- The paper introduces an instance-aware 4D Gaussian splatting framework that robustly integrates semantic embeddings for temporally coherent dynamic scene modeling.
- It combines optical flow initialization with as-rigid-as-possible regularization and SDF constraints to achieve high-fidelity rendering and precise instance segmentation.
- Comprehensive evaluations on multiple datasets demonstrate significant improvements in rendering metrics and segmentation accuracy over prior methods.
Instance-Aware 4D Gaussian Splatting for Unified Dynamic Scene Reconstruction and Understanding
Introduction
Director introduces an instance-aware, spatio-temporal Gaussian representation that advances dynamic scene modeling and semantic understanding within a unified framework. Prior approaches prioritized photometric and geometric fidelity, frequently at the expense of temporally coherent instance segmentation and open-vocabulary semantic querying. Director's core innovation lies in embedding instance-consistent semantic features directly into the Gaussian primitives, thus enforcing robust tracking and identity consistency across time and viewpoint, and establishing a reliable foundation for language-aligned scene interaction.
Methodology
Director utilizes temporally aligned instance masks (from SAM3) and instance-level language embeddings (from MLLMs) as weak supervision to optimize both geometric and semantic attributes of Gaussian primitives. This results in a primitive-level 4D scene decomposition into static background and dynamic, instance-aware foreground components, each parameterized by learnable appearance and semantic vectors. The joint training procedure integrates photometric and geometric consistency, spatial identity regularization, and temporal priors.
Director explicitly leverages optical flow cues to initialize per-frame Gaussian positions through multi-view triangulation, followed by refinement with an as-rigid-as-possible regularizer, effectively mitigating drift in fast and complex motions. A geometry-aware SDF constraint, in conjunction with temporal and smoothness regularization, further ensures instance mask consistency and suppresses attribute jitter across frames.
Figure 1: Overview of Director, demonstrating static/dynamic decomposition, multimodal supervision, and semantic embedding for robust dynamic scene understanding.

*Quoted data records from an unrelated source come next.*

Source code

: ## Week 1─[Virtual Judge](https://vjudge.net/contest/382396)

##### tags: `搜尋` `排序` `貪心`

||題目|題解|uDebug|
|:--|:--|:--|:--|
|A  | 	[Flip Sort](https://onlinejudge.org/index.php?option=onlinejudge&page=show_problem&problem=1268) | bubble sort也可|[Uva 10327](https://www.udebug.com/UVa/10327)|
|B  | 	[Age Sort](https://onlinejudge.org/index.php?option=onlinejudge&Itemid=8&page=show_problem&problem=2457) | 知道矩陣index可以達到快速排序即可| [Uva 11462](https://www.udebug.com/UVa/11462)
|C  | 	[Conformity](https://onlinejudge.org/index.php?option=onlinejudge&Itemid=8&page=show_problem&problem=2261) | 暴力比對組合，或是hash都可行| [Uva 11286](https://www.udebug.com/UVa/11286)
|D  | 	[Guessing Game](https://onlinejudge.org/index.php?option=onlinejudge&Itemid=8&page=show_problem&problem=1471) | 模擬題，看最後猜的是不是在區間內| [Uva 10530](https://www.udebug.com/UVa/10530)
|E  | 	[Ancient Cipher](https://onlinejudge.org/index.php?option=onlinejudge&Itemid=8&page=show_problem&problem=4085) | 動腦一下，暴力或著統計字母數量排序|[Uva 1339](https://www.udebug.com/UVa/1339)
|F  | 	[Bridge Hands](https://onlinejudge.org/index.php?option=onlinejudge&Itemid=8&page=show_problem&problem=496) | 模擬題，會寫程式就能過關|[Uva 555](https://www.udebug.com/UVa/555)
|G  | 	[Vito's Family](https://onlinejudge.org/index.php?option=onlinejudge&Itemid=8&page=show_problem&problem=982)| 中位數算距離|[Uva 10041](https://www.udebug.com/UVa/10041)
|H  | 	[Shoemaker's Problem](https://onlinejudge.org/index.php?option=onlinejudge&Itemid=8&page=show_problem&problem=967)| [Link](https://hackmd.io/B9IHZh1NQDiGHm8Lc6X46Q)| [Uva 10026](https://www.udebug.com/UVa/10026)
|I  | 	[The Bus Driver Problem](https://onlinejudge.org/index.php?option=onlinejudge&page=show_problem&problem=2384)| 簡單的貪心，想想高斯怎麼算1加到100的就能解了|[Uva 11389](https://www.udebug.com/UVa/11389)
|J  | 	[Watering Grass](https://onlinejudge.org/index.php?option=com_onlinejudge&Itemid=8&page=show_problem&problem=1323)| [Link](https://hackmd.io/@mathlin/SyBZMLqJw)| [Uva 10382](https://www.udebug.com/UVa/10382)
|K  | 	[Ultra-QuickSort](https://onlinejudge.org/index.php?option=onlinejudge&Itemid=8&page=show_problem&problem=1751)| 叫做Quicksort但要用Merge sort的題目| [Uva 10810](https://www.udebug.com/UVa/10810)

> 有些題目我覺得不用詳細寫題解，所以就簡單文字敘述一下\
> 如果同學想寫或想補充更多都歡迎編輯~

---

Semantic Instance Modeling and Language Alignment
Direct integration of instance masks from SAM3 allows Director to establish temporally and spatially consistent instance correspondences across multiple calibrated video streams. Instance-level identities are enforced via an 8-dimensional learnable semantic vector per Gaussian, supervised by MLP decoders for both category classification (via mask prediction) and compact language embedding regression. These embeddings are derived from both global and per-frame captions synthesized by strong MLLMs, providing dense language-grounded supervision for spatio-temporal features relevant to tracking, querying, and downstream editing tasks.
To ensure spatial coherence of learned semantics, a 3D KL-divergence regularization is imposed among k-nearest neighboring Gaussians within each instance, addressing occlusions and supporting manipulation of interior regions.
Dynamic Optimization and Temporal Consistency
For every frame, explicit warping driven by SEA-RAFT optical flow provides robust initialization of dynamic Gaussian properties. After geometric refinement, all attributes are iteratively updated under strong regularization:
Experimental Evaluation
Comprehensive evaluation on ST-NeRF basketball and MPEG GSC datasets demonstrates Director's superiority over state-of-the-art dynamic scene models (4DGS, Spacetime Gaussian, TaoGS) and 4D segmentation solutions (SA4D, SADG, 4-LEGS). Director exhibits high-fidelity rendering under rapid nonrigid motion, while providing consistent, accurate instance-level masks and robust language-driven query performance.
Numerical results indicate strong gains in both rendering (PSNR, SSIM, LPIPS) and segmentation (mIoU, Recall, F1):
- ST-NeRF, PSNR: 38.91, SSIM: 0.967, LPIPS: 0.046 (Director vs. TaoGS: 37.72/0.963/0.056)
- Instance segmentation (basketball): mIoU 0.83, Recall 0.88, F1 0.89 (Director, up to 0.3 improvement over previous methods)
Figure 3: Qualitative comparison with 4DGS, Spacetime Gaussian, and TaoGS—Director yields crisper and more temporally stable results for high-speed sequences.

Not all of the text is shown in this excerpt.